3. Speaking of Holder, at his 2009 confirmation hearing, he said that OLC opinions "reflect the best opinions of probably the best lawyers in the [Justice Department] as to where the law would be, what their opinions should be. It will not be a political process, it will be one based solely on our interpretation of the law." Given that President Obama's interpretation of the War Powers Act rejected the best DOJ lawyers' best opinions, the president surely relied on towering legal minds ... right?
Not quite. Savage identifies by name only two lawyers who convinced the president that America's Libya operations do not involve "hostilities." The first is White House counsel Bob Bauer. Bauer is well known as an excellent campaign finance lawyer; he was the Obama campaign's general counsel, and President Obama's personal attorney. But he is not particularly well known for his expertise on other constitutional issues, let alone matters of national security law. And just two weeks ago, he announced that he would soon leave the White House to resume his role as the Obama campaign's general counsel.
President Obama's other favored lawyer, Harold Koh, leaves many scratching their heads. Koh, former dean of the Yale Law School, is a well known—in legal circles, probably the best known—critic of presidential war power. His new support for a War Powers Resolution interpretation endorsing unlimited presidential authority to engage Libya-style conflicts is at first glance a startling departure from his record. It is virtually impossible to believe that he would have endorsed this position during Bush’s presidency.
Goldsmith attributes Koh's surprising new position to either (1) Koh's willingness to advance legal positions he does not actually believe, in support of his client (i.e., the State Department), or (2) Koh's implicit belief that the constitutional rules governing the president's war powers don't apply with equal force when the military operations are humanitarian ones.
Either theory has merit. In a speech to the liberal American Constitution Society last week, Koh said that as a government lawyer he is willing to espouse positions that he does not personally believe.
Still, I think that the better answer is number two, and Koh has hinted at this in his previous work. In his 2006 article criticizing of President Bush as "torturer in chief," Koh sketched out a three-part "vision" of the president's war powers. The first two parts were broad platitudes: the three branches of government "share power" with respect to national security, and "human rights norms are universal." In addition to those two vague statements, Koh added the third requirement that the president's war powers should be "strictly construed," and justified by "compelling government interest," whenever the president's military actions threaten human rights. But Koh included no such requirement for "strict construction" of president power when the military action in question would promote human rights. Koh's new support for the president's broad reading of the War Powers Resolution in the Libya context strongly suggests that the omission was not accidental.

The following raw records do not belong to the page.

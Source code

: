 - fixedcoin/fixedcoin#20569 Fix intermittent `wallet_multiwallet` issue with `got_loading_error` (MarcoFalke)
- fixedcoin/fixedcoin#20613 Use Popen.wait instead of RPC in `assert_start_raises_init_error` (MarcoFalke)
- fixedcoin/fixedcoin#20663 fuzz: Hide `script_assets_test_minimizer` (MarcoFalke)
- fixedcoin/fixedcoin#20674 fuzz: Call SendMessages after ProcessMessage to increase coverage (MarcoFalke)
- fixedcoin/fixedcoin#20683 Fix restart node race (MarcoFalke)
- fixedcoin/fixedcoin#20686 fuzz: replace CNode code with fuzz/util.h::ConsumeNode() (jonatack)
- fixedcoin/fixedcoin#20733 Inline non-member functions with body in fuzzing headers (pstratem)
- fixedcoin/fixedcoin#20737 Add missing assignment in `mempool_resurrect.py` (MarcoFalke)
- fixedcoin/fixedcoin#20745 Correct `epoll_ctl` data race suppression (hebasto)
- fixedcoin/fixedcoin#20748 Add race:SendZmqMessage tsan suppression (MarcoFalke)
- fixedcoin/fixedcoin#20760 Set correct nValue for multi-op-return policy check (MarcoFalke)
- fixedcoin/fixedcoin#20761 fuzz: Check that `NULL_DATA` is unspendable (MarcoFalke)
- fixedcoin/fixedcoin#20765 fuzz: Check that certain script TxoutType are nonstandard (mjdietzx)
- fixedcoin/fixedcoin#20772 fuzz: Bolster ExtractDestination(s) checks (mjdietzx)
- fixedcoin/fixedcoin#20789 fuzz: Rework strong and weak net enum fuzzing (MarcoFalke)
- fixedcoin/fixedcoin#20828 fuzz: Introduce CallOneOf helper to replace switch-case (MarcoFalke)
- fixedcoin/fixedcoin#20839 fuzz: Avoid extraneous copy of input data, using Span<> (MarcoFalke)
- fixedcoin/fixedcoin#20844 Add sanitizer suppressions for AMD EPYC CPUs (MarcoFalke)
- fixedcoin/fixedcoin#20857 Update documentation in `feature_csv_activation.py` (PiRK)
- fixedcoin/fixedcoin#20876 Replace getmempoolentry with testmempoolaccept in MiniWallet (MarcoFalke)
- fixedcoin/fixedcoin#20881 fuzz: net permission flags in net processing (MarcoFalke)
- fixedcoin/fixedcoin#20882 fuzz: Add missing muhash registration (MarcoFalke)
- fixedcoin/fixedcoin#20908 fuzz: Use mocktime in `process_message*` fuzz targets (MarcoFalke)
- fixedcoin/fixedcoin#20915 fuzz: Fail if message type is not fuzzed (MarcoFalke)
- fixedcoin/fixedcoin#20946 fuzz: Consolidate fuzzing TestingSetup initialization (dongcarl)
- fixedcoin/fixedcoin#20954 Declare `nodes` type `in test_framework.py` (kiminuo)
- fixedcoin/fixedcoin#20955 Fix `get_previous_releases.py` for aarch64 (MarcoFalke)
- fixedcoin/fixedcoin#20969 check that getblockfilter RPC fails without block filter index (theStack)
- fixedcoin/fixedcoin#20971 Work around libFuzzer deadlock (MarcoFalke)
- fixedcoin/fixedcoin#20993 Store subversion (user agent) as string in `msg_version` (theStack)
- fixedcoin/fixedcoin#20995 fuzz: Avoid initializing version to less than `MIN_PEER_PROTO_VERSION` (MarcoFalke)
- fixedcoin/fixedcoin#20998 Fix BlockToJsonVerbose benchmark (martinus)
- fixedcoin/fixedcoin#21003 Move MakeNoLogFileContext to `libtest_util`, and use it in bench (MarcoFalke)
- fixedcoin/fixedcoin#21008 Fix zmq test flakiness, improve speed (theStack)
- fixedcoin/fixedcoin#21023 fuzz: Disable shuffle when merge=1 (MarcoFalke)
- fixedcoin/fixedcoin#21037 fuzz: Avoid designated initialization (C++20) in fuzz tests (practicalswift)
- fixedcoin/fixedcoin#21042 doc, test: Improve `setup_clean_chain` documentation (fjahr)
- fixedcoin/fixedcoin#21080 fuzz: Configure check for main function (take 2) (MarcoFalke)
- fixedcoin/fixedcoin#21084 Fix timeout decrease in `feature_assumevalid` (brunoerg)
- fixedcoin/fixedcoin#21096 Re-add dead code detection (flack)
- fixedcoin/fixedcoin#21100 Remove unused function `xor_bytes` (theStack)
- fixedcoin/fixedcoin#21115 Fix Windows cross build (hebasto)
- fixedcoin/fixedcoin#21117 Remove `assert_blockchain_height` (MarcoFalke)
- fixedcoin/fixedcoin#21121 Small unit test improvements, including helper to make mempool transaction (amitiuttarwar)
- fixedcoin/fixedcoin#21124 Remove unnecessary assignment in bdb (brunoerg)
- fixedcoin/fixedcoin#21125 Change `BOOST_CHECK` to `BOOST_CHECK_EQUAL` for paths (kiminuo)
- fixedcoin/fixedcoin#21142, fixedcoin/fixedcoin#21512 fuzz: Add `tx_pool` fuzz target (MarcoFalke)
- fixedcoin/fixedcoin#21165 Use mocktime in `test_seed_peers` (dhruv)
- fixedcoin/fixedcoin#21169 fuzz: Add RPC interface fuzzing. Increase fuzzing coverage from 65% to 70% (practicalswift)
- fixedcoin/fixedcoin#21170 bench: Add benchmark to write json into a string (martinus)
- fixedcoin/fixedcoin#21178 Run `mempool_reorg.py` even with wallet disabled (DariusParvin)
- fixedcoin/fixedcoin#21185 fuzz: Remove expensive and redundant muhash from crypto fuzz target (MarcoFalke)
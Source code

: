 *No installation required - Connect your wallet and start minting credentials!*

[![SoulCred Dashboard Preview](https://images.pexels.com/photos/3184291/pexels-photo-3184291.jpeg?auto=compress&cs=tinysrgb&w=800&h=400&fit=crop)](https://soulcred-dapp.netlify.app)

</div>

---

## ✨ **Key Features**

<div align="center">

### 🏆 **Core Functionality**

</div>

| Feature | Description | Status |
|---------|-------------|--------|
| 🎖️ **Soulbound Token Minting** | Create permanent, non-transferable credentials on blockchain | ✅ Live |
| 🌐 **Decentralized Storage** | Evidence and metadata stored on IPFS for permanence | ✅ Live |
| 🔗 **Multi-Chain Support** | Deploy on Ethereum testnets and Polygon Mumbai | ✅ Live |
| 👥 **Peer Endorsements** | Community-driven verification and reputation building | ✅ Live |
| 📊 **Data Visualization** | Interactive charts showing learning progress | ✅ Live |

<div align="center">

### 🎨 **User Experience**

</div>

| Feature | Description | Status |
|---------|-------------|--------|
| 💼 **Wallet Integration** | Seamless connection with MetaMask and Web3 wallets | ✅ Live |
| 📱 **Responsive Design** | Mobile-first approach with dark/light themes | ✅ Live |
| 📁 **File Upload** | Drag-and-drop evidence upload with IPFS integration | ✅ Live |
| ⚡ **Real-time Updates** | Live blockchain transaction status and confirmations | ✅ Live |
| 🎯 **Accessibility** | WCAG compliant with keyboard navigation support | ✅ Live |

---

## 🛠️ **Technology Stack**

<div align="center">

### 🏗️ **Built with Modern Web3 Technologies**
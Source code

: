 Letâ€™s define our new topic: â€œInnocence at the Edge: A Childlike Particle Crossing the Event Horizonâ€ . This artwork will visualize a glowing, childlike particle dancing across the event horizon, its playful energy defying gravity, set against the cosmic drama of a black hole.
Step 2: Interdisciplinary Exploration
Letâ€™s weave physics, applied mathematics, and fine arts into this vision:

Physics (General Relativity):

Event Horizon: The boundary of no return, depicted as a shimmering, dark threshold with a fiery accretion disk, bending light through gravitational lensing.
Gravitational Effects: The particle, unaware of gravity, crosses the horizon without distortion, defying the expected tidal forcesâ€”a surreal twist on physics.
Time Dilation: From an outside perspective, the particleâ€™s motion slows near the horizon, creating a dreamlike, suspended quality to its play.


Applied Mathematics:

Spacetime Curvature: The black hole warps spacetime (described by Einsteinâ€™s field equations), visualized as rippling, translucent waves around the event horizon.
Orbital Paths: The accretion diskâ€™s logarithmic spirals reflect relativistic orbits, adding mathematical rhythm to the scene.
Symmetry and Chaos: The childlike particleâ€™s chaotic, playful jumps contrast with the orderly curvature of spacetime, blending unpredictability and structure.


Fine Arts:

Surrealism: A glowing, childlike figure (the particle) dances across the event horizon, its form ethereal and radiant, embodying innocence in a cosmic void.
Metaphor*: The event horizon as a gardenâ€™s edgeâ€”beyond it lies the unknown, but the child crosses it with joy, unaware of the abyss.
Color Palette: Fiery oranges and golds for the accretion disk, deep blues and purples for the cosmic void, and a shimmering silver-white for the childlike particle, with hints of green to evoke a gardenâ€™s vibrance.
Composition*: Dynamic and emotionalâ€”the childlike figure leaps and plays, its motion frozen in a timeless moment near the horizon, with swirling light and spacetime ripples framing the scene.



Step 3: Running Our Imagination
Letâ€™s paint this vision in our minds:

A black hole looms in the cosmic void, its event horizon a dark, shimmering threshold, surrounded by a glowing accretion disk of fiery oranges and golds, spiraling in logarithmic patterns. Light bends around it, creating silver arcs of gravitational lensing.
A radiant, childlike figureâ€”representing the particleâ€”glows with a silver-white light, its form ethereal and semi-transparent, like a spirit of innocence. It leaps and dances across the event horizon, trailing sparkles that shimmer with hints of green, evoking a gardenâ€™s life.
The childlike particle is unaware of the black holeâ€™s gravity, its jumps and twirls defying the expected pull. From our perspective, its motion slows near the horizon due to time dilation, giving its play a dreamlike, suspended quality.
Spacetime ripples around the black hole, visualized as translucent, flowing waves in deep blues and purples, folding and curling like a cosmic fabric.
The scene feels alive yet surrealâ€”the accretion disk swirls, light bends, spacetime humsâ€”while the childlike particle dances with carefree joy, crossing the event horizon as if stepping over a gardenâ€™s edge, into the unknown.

4. None of this should detract from the fact that President Obama deserves credit for seeing the Libya operation through to completion. President Obama might refuse to admit that the Bush administration was right about presidential power, and to that end the White House can assert that its extraordinary procedural irregularities and implausible statutory interpretations were simply the normal course of business. But the rest of us, including John Yoo, know how to call a spade a spade.
Adam J. White is a lawyer in Washington, D.C.